西暦2200年 火星連邦ライブラリーの極秘歴史ファイルから抜粋

 当ファイルはかつて人類が存在したといわれる地球にあった「日本」という国の伝説的記録文書である。真偽はいまだ謎のままである。

(以下ファイルより引用する)

 西暦2020年、東日本大震災を超えるマグニチュード10.0の巨大地震が日本海で発生した。この地震による揺れと津波はまたしても想定を大きく超えるものだった。

 日本の原発の三分の一、韓国の原発の半分が大きな事故を起こした。もちろん放射能は世界に拡がった。何よりも致命的だったのは高速増殖炉もんじゅの大爆発、青森六ヶ所村再処理施設からのプルトニウム漏洩・・・

 日本に住む三分の一の人々、世界の10%もの人々が死亡または深刻な放射線障害を被ってしまった。その時の様子はその時代頃の物語である「日本沈没」に近いものと言われている。

 東アジア、特に日本は大きなダメージを受け住民は難民として全世界へ分散した。しかしヒロシマ、ナガサキ、フクシマ、ニホンカイと四回も放射能にまみれた彼らだが、決してその後も原子力の技術発展をあきらめようとはしなかった。

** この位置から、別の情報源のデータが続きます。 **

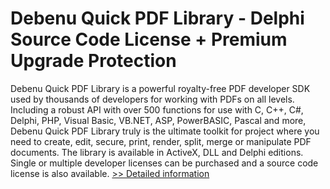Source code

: # Debenu Quick PDF Library - Delphi Source Code License + Premium Upgrade Protection
Debenu Quick PDF Library is a powerful royalty-free PDF developer SDK used by thousands of developers for working with PDFs on all levels. Including a robust API with over 500 functions for use with C, C++, C#, Delphi, PHP, Visual Basic, VB.NET, ASP, PowerBASIC, Pascal and more, Debenu Quick PDF Library truly is the ultimate toolkit for project where you need to create, edit, secure, print, render, split, merge or manipulate PDF documents. The library is available in ActiveX, DLL and Delphi editions. Single or multiple developer licenses can be purchased and a source code license is also available.
[>> Detailed information](https://secure.shareit.com/shareit/product.html?productid=300321215&affiliateid=200057808)
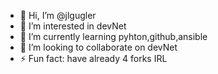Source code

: - 👋 Hi, I’m @jlgugler
- 👀 I’m interested in devNet
- 🌱 I’m currently learning pyhton,github,ansible
- 💞️ I’m looking to collaborate on devNet
- ⚡ Fun fact: have already 4 forks IRL

<!---
jlgugler/jlgugler is a ✨ special ✨ repository because its `README.md` (this file) appears on your GitHub profile.
You can click the Preview link to take a look at your changes.
--->
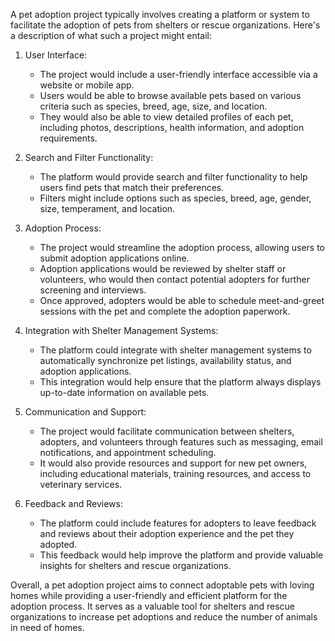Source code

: A pet adoption project typically involves creating a platform or system to facilitate the adoption of pets from shelters or rescue organizations. Here's a description of what such a project might entail:

1. User Interface:
   - The project would include a user-friendly interface accessible via a website or mobile app.
   - Users would be able to browse available pets based on various criteria such as species, breed, age, size, and location.
   - They would also be able to view detailed profiles of each pet, including photos, descriptions, health information, and adoption requirements.

2. Search and Filter Functionality:
   - The platform would provide search and filter functionality to help users find pets that match their preferences.
   - Filters might include options such as species, breed, age, gender, size, temperament, and location.

3. Adoption Process:
   - The project would streamline the adoption process, allowing users to submit adoption applications online.
   - Adoption applications would be reviewed by shelter staff or volunteers, who would then contact potential adopters for further screening and interviews.
   - Once approved, adopters would be able to schedule meet-and-greet sessions with the pet and complete the adoption paperwork.

4. Integration with Shelter Management Systems:
   - The platform could integrate with shelter management systems to automatically synchronize pet listings, availability status, and adoption applications.
   - This integration would help ensure that the platform always displays up-to-date information on available pets.

5. Communication and Support:
   - The project would facilitate communication between shelters, adopters, and volunteers through features such as messaging, email notifications, and appointment scheduling.
   - It would also provide resources and support for new pet owners, including educational materials, training resources, and access to veterinary services.

6. Feedback and Reviews:
   - The platform could include features for adopters to leave feedback and reviews about their adoption experience and the pet they adopted.
   - This feedback would help improve the platform and provide valuable insights for shelters and rescue organizations.

Overall, a pet adoption project aims to connect adoptable pets with loving homes while providing a user-friendly and efficient platform for the adoption process. It serves as a valuable tool for shelters and rescue organizations to increase pet adoptions and reduce the number of animals in need of homes.
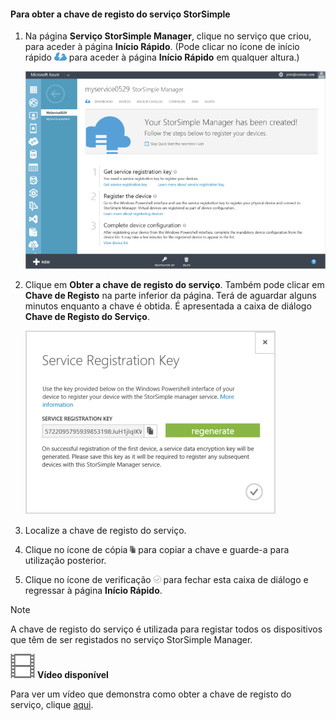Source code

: <!--author=alkohli last changed: 9/17/15-->

#### Para obter a chave de registo do serviço StorSimple
1. Na página **Serviço StorSimple Manager**, clique no serviço que criou, para aceder à página **Início Rápido**. (Pode clicar no ícone de início rápido ![Ícone de Início Rápido do StorSimple ](./media/storsimple-get-service-registration-key/HCS_QuickStartIcon-include.png) para aceder à página **Início Rápido** em qualquer altura.)
   
     ![Página Início Rápido do StorSimple](./media/storsimple-get-service-registration-key/HCS_ServiceQuickStart-include.png)
2. Clique em **Obter a chave de registo do serviço**. Também pode clicar em **Chave de Registo** na parte inferior da página. Terá de aguardar alguns minutos enquanto a chave é obtida. É apresentada a caixa de diálogo **Chave de Registo do Serviço**.
   
     ![Caixa de diálogo Chave de Registo do Serviço.](./media/storsimple-get-service-registration-key/HCS_GetServiceRegistrationKey-include.png)
3. Localize a chave de registo do serviço.
4. Clique no ícone de cópia ![Ícone Copiar do StorSimple](./media/storsimple-get-service-registration-key/HCS_CopyIcon-include.png) para copiar a chave e guarde-a para utilização posterior.
5. Clique no ícone de verificação ![Ícone de Verificação StorSimple](./media/storsimple-get-service-registration-key/HCS_CheckIcon-include.png) para fechar esta caixa de diálogo e regressar à página **Início Rápido**.

> [!NOTE]
> A chave de registo do serviço é utilizada para registar todos os dispositivos que têm de ser registados no serviço StorSimple Manager.
> 
> 

![Vídeo disponível](./media/storsimple-get-service-registration-key/Video_icon.png) **Vídeo disponível**

Para ver um vídeo que demonstra como obter a chave de registo do serviço, clique [aqui](https://azure.microsoft.com/documentation/videos/get-the-service-registration-key/).

<!--HONumber=Sep16_HO3-->


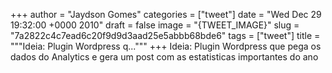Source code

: 
+++
author = "Jaydson Gomes"
categories = ["tweet"]
date = "Wed Dec 29 19:32:00 +0000 2010"
draft = false
image = "{TWEET_IMAGE}"
slug = "7a2822c4c7ead6c20f9d9d3aad25e5abbb68bde6"
tags = ["tweet"]
title = """Ideia: Plugin Wordpress q..."""
+++
Ideia: Plugin Wordpress que pega os dados do Analytics e gera um post com as estatisticas  importantes do ano
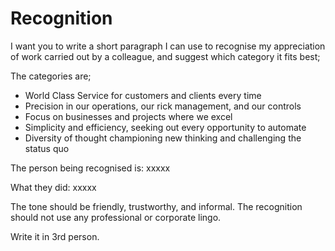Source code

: # Recognition

I want you to write a short paragraph I can use to recognise my appreciation of work carried out by a colleague, and suggest which category it fits best;

The categories are;
- World Class Service for customers and clients every time
- Precision in our operations, our rick management, and our controls
- Focus on businesses and projects where we excel
- Simplicity and efficiency, seeking out every opportunity to automate
- Diversity of thought championing new thinking and challenging the status quo

The person being recognised is: xxxxx

What they did: xxxxx

The tone should be friendly, trustworthy, and informal. The recognition should not use any professional or corporate lingo.

Write it in 3rd person.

 すでに原子力宇宙船が実用化できる段階に達していたからだ。それとともに被爆の怨念を原子力による宇宙開拓という夢ではらそうという意識を強くもったからでもあった。

 2050年ついに彼らの夢は実現した。しかし悪夢と云えるものかもしれなかった。放射能汚染は人類の総知を結集しても除去できず、地球は死の惑星へと近づいていったからだ。

 富裕層を中心としたエリート層はついに政治を動かした。地球を捨てて火星へ移住しようと。彼らは秘かにこの計画を進めた。

 なぜなら「経済的繁栄のためにはある程度の犠牲もやむなし」という考えのもとに、どのような惨禍があっても原子力技術を絶対に手放さず、ついに地球という星を壊滅させた彼らだけが脱出しようというのだから極秘にするのは当然であった。

 もうひとつ付け加えておこう。彼らの言う「ある程度の犠牲」とは「自分たち以外の犠牲」ということであった。さらにそこには「致命的」かどうかという基準もなかった。

 2100年、1000艘の原子力宇宙船隊は火星へ出発した。

(ファイルはここまで)

 それから100年・・・今や地球のことを知る人間は少ない。さらに火星では、地球の話は御法度であった。地球は死の惑星として恐れられていた。移住した者は少数であり、多くの人々を地球に残してきたという後ろめたさがあったこともその理由だ。

 しかし、いつの時代にも冒険的な人間は出現する。ある日、若者が数名、地球という星に興味を抱き秘かに火星を出発した。

 そこで彼らが見たものは何か・・・それは荒廃した土地と、人間によく似ている毛むくじゃらの原始的な生物であった。

 捕まり檻につながれた彼らは、四本足の馬とよばれる生き物に乗りかろうじて脱出した。2-3日後、彼らが見たものはこれだ。

 彼らはハッとした。なぜかとても懐かしい気がしたのだ。